Give back an exact copy of the lines in the records below, from the line that has "64% | 10km | ⛈️ mưa nhẹ |" through the line that has "65% | 10km | ⛈️ mưa nhẹ |", and nothing besides.
───── Recorded data ─────
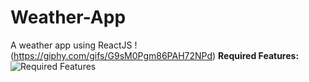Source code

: # Weather-App
A weather app using ReactJS
!(https://giphy.com/gifs/G9sM0Pgm86PAH72NPd)
**Required Features:**
![Required Features](https://media1.giphy.com/media/QWVdLFmHidA1wZpkCm/giphy.gif?cid=790b7611aa53fb22d74d2156a79bf2444b7df3dcd4ccfa1d&rid=giphy.gif&ct=g)
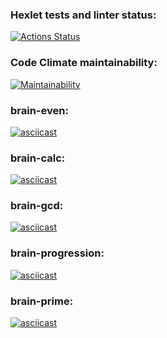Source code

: ### Hexlet tests and linter status:
[![Actions Status](https://github.com/SergeyIsmagilov/frontend-project-44/actions/workflows/hexlet-check.yml/badge.svg)](https://github.com/SergeyIsmagilov/frontend-project-44/actions)

### Code Climate maintainability:
[![Maintainability](https://api.codeclimate.com/v1/badges/93dc99fa2280c5e57580/maintainability)](https://codeclimate.com/github/SergeyIsmagilov/frontend-project-44/maintainability)

### brain-even:
[![asciicast](https://asciinema.org/a/OTVB3RRch91nj6XjQeoDohQSo.svg)](https://asciinema.org/a/OTVB3RRch91nj6XjQeoDohQSo)

### brain-calc:
[![asciicast](https://asciinema.org/a/h7n09HqrovuZGaxPdQkzQLiTx.svg)](https://asciinema.org/a/h7n09HqrovuZGaxPdQkzQLiTx)

### brain-gcd:
[![asciicast](https://asciinema.org/a/rrWs6o8ABns8DOQJ2hVVsAtyf.svg)](https://asciinema.org/a/rrWs6o8ABns8DOQJ2hVVsAtyf)

### brain-progression:
[![asciicast](https://asciinema.org/a/N5WnonJD3ElO9tYvIPyUGhK4X.svg)](https://asciinema.org/a/N5WnonJD3ElO9tYvIPyUGhK4X)

### brain-prime:
[![asciicast](https://asciinema.org/a/UZbe4SDWZzjUxo73tsQ0dBAxy.svg)](https://asciinema.org/a/UZbe4SDWZzjUxo73tsQ0dBAxy)

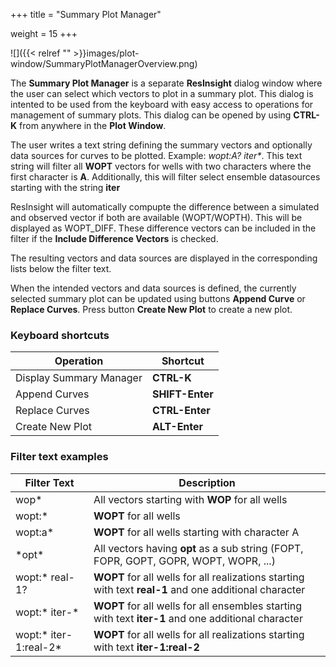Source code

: +++
title = "Summary Plot Manager"

weight = 15
+++

![]({{< relref "" >}}images/plot-window/SummaryPlotManagerOverview.png)

The **Summary Plot Manager** is a separate **ResInsight** dialog window where the user can select which vectors to plot in a summary plot. This dialog is intented to be used from the keyboard with easy access to operations for management of summary plots. This dialog can be opened by using **CTRL-K** from anywhere in the **Plot Window**.

The user writes a text string defining the summary vectors and optionally data sources for curves to be plotted. Example: *wopt:A? iter\**. This text string will filter all **WOPT** vectors for wells with two characters where the first character is **A**. Additionally, this will filter select ensemble datasources starting with the string **iter**

ResInsight will automatically compupte the difference between a simulated and observed vector if both are available (WOPT/WOPTH). This will be displayed as WOPT_DIFF. These difference vectors can be included in the filter if the **Include Difference Vectors** is checked.

The resulting vectors and data sources are displayed in the corresponding lists below the filter text.

When the intended vectors and data sources is defined, the currently selected summary plot can be updated using buttons **Append Curve** or **Replace Curves**. Press button **Create New Plot** to create a new plot.

### Keyboard shortcuts 

|Operation                 | Shortcut          |
|--------------------------|-------------------|
|Display Summary Manager   | **CTRL-K**        |
|Append Curves             | **SHIFT-Enter**   |
|Replace Curves            | **CTRL-Enter**    |
|Create New Plot           | **ALT-Enter**     |

### Filter text examples

|Filter Text               | Description          |
|--------------------------|-------------------|
|wop*                      | All vectors starting with **WOP** for all wells |
|wopt:*                    | **WOPT** for all wells |
|wopt:a*                   | **WOPT** for all wells starting with character A  |
|\*opt\*                   | All vectors having **opt** as a sub string (FOPT, FOPR, GOPT, GOPR, WOPT, WOPR, ...) |
|wopt:* real-1?            | **WOPT** for all wells for all realizations starting with text **real-1** and one additional character |
|wopt:* iter-*             | **WOPT** for all wells for all ensembles starting with text **iter-1** and one additional character |
|wopt:* iter-1:real-2*     | **WOPT** for all wells for all realizations starting with text **iter-1:real-2**|

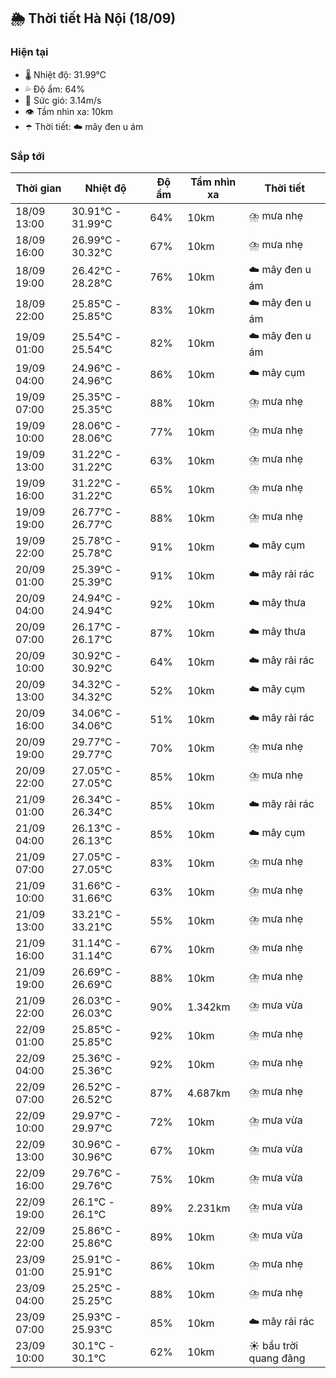 ## 🌦️ Thời tiết Hà Nội (18/09)

### Hiện tại

- 🌡️ Nhiệt độ: 31.99℃
- 💦 Độ ẩm: 64%
- 💨 Sức gió: 3.14m/s
- 👁️ Tầm nhìn xa: 10km
- ☂️ Thời tiết: ☁️ mây đen u ám

### Sắp tới

| Thời gian | Nhiệt độ | Độ ẩm | Tầm nhìn xa | Thời tiết |
| --- | --- | --- | --- | --- |
| 18/09 13:00 | 30.91℃ - 31.99℃ | 64% | 10km | ⛈️ mưa nhẹ |
| 18/09 16:00 | 26.99℃ - 30.32℃ | 67% | 10km | ⛈️ mưa nhẹ |
| 18/09 19:00 | 26.42℃ - 28.28℃ | 76% | 10km | ☁️ mây đen u ám |
| 18/09 22:00 | 25.85℃ - 25.85℃ | 83% | 10km | ☁️ mây đen u ám |
| 19/09 01:00 | 25.54℃ - 25.54℃ | 82% | 10km | ☁️ mây đen u ám |
| 19/09 04:00 | 24.96℃ - 24.96℃ | 86% | 10km | ☁️ mây cụm |
| 19/09 07:00 | 25.35℃ - 25.35℃ | 88% | 10km | ⛈️ mưa nhẹ |
| 19/09 10:00 | 28.06℃ - 28.06℃ | 77% | 10km | ⛈️ mưa nhẹ |
| 19/09 13:00 | 31.22℃ - 31.22℃ | 63% | 10km | ⛈️ mưa nhẹ |
| 19/09 16:00 | 31.22℃ - 31.22℃ | 65% | 10km | ⛈️ mưa nhẹ |
| 19/09 19:00 | 26.77℃ - 26.77℃ | 88% | 10km | ⛈️ mưa nhẹ |
| 19/09 22:00 | 25.78℃ - 25.78℃ | 91% | 10km | ☁️ mây cụm |
| 20/09 01:00 | 25.39℃ - 25.39℃ | 91% | 10km | ☁️ mây rải rác |
| 20/09 04:00 | 24.94℃ - 24.94℃ | 92% | 10km | ☁️ mây thưa |
| 20/09 07:00 | 26.17℃ - 26.17℃ | 87% | 10km | ☁️ mây thưa |
| 20/09 10:00 | 30.92℃ - 30.92℃ | 64% | 10km | ☁️ mây rải rác |
| 20/09 13:00 | 34.32℃ - 34.32℃ | 52% | 10km | ☁️ mây cụm |
| 20/09 16:00 | 34.06℃ - 34.06℃ | 51% | 10km | ☁️ mây rải rác |
| 20/09 19:00 | 29.77℃ - 29.77℃ | 70% | 10km | ⛈️ mưa nhẹ |
| 20/09 22:00 | 27.05℃ - 27.05℃ | 85% | 10km | ⛈️ mưa nhẹ |
| 21/09 01:00 | 26.34℃ - 26.34℃ | 85% | 10km | ☁️ mây rải rác |
| 21/09 04:00 | 26.13℃ - 26.13℃ | 85% | 10km | ☁️ mây cụm |
| 21/09 07:00 | 27.05℃ - 27.05℃ | 83% | 10km | ⛈️ mưa nhẹ |
| 21/09 10:00 | 31.66℃ - 31.66℃ | 63% | 10km | ⛈️ mưa nhẹ |
| 21/09 13:00 | 33.21℃ - 33.21℃ | 55% | 10km | ⛈️ mưa nhẹ |
| 21/09 16:00 | 31.14℃ - 31.14℃ | 67% | 10km | ⛈️ mưa nhẹ |
| 21/09 19:00 | 26.69℃ - 26.69℃ | 88% | 10km | ⛈️ mưa nhẹ |
| 21/09 22:00 | 26.03℃ - 26.03℃ | 90% | 1.342km | ⛈️ mưa vừa |
| 22/09 01:00 | 25.85℃ - 25.85℃ | 92% | 10km | ⛈️ mưa nhẹ |
| 22/09 04:00 | 25.36℃ - 25.36℃ | 92% | 10km | ⛈️ mưa nhẹ |
| 22/09 07:00 | 26.52℃ - 26.52℃ | 87% | 4.687km | ⛈️ mưa nhẹ |
| 22/09 10:00 | 29.97℃ - 29.97℃ | 72% | 10km | ⛈️ mưa vừa |
| 22/09 13:00 | 30.96℃ - 30.96℃ | 67% | 10km | ⛈️ mưa vừa |
| 22/09 16:00 | 29.76℃ - 29.76℃ | 75% | 10km | ⛈️ mưa vừa |
| 22/09 19:00 | 26.1℃ - 26.1℃ | 89% | 2.231km | ⛈️ mưa vừa |
| 22/09 22:00 | 25.86℃ - 25.86℃ | 89% | 10km | ⛈️ mưa vừa |
| 23/09 01:00 | 25.91℃ - 25.91℃ | 86% | 10km | ⛈️ mưa nhẹ |
| 23/09 04:00 | 25.25℃ - 25.25℃ | 88% | 10km | ⛈️ mưa nhẹ |
| 23/09 07:00 | 25.93℃ - 25.93℃ | 85% | 10km | ☁️ mây rải rác |
| 23/09 10:00 | 30.1℃ - 30.1℃ | 62% | 10km | ☀️ bầu trời quang đãng |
─────
■ Output of the task
| 18/09 13:00 | 30.91℃ - 31.99℃ | 64% | 10km | ⛈️ mưa nhẹ |
| 18/09 16:00 | 26.99℃ - 30.32℃ | 67% | 10km | ⛈️ mưa nhẹ |
| 18/09 19:00 | 26.42℃ - 28.28℃ | 76% | 10km | ☁️ mây đen u ám |
| 18/09 22:00 | 25.85℃ - 25.85℃ | 83% | 10km | ☁️ mây đen u ám |
| 19/09 01:00 | 25.54℃ - 25.54℃ | 82% | 10km | ☁️ mây đen u ám |
| 19/09 04:00 | 24.96℃ - 24.96℃ | 86% | 10km | ☁️ mây cụm |
| 19/09 07:00 | 25.35℃ - 25.35℃ | 88% | 10km | ⛈️ mưa nhẹ |
| 19/09 10:00 | 28.06℃ - 28.06℃ | 77% | 10km | ⛈️ mưa nhẹ |
| 19/09 13:00 | 31.22℃ - 31.22℃ | 63% | 10km | ⛈️ mưa nhẹ |
| 19/09 16:00 | 31.22℃ - 31.22℃ | 65% | 10km | ⛈️ mưa nhẹ |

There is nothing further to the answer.